In our busy lives, quality sleep has become a luxury. But while getting 8 hours a night has become the holy grail, getting the right kind of sleep is often even harder. Practising clean sleeping is one of the most effective ways to work towards getting both. Sleep coach and expert, Cheryl Fingleson shares her 8 tips to having maximising your night’s sleep.
image via pinterest
Gwyneth Paltrow kicked off the whole clean sleep craze in 2016, when she explained how she made getting good quality sleep every night a priority, even before her famously clean diet.
‘Call it vanity, call it health, but I know there’s a huge correlation between how I feel and what I look like when I roll out of bed in the morning,’ she explained.
Certainly sleep affects everything: metabolism, memory, cognitive function, mood and physical well being. Sleep regulates hormones, helps us learn and remember and even build muscles.
Too much time screen time, busy schedules, late night exercising and eating – all of this plays havoc with our body’s natural circadian rhythms and production of melatonin. The result can be disturbed sleep patterns and that horrible feeling when you wake up and feel as though you’ve barely had any rest.
Clean sleep takes things back to basics. Just like clean eating revolves around consuming good quality, wholesome, unprocessed food; clean sleeping is about prioritising quality sleep for our health.

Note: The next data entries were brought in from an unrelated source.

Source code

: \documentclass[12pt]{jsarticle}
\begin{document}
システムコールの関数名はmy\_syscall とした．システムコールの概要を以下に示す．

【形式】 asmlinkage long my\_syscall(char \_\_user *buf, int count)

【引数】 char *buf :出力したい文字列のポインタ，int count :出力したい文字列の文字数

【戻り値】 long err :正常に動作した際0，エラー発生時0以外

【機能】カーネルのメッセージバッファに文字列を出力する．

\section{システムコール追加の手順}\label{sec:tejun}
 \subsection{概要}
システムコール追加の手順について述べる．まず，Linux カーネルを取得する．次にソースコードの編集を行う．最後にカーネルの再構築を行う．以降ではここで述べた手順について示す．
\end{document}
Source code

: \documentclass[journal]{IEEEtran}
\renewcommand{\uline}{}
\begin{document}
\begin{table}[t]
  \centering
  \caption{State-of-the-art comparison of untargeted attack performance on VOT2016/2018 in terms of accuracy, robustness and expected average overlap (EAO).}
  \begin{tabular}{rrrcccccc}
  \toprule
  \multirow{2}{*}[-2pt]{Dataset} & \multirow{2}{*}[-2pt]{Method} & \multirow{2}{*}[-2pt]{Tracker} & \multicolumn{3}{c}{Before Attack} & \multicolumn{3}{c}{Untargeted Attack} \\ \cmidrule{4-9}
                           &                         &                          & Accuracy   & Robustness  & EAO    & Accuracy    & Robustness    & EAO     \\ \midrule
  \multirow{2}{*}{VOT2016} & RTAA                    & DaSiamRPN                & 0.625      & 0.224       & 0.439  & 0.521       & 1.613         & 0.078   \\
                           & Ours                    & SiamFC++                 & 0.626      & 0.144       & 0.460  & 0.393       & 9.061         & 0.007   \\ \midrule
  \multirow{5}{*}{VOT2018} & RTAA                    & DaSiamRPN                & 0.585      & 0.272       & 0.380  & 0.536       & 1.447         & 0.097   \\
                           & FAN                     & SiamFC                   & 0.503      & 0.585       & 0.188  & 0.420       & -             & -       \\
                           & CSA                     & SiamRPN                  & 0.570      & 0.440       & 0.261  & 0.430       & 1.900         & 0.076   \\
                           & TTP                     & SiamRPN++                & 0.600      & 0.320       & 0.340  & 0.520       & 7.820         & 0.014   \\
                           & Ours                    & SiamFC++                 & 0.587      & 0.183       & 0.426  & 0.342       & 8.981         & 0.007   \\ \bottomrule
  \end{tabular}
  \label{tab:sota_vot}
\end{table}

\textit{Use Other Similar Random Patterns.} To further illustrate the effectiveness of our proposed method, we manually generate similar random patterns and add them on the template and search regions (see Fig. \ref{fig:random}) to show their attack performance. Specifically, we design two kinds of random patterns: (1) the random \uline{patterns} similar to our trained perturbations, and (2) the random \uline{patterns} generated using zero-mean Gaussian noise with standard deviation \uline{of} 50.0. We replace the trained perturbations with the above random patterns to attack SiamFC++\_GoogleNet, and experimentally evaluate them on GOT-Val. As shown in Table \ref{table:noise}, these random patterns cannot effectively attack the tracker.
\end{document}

Clean sleep isn’t just about what happens after you’ve snuggled up under your doona and closed your eyes. What really ensures clean sleep is what we all do in the hours leading up to that vital shut-eye time.
1. Stick to a clean sleep routine
Get up at the same time every day, eat breakfast every day and within thirty minutes of getting up.
2. Minimise stimulants in your diet
Limit your intake of caffeine and refined sugars. Make water your main source of hydration and avoid fake drinks with colourants, stimulants and other chemicals.
Exercise regularly to reset your circadian rhythm and ensure you have some time out in natural daylight every day.
4. Practise clean viewing and have an electronic sunset.
After that time – ideally two hours before bed – don’t look at any screens, big or small. And never double screen – watching television while also using a phone or tablet. Instead, pick up a book and read to help switch off your brain before bed.
5. Don’t eat too much or too little in the hours before you go to sleep.
Some of the best sleep promoting foods include almonds or nut butter, poultry, fatty fish, oats, milk and baked sweet potatoes. If you follow a keto or paleo diet and struggle with sleep, some people recommend having a teaspoon of honey before bed.
6. Make the time before sleep a sacred ritual.
Don’t rush, take it slow and easy. Have a warm (but not hot) bath with oils or a shower to help you relax. Try meditation or self-massage.
7. Have an inviting bed.
Polyester and poly-cotton sheets are out, organic natural cottons in soothing whites, soft greys or pastels are in. Some clean sleepers, including Gwyneth, swear by copper pillowcases but silk ones can be more helpful in the (usually) warm Aussie climate. 100% natural latex mattresses are a great idea for the allergy prone as they’re resistant to dust mites and moulds.
8. Detox your sleep space.
Make your whole bedroom a place of calm with neutral colouring and low lighting. Tidy it and put away clutter well before bedtime so there’s nothing to distract you. Make sure it’s not too hot or too cold – around 18 degrees is perfect.
9. Don’t stress.
Not everyone can practise clean sleeping every night. Aim to achieve it around 75% of the time. You’ll know when you’re getting your body’s optimum amount of sleep when you get into a rhythm where you go to sleep and wake naturally.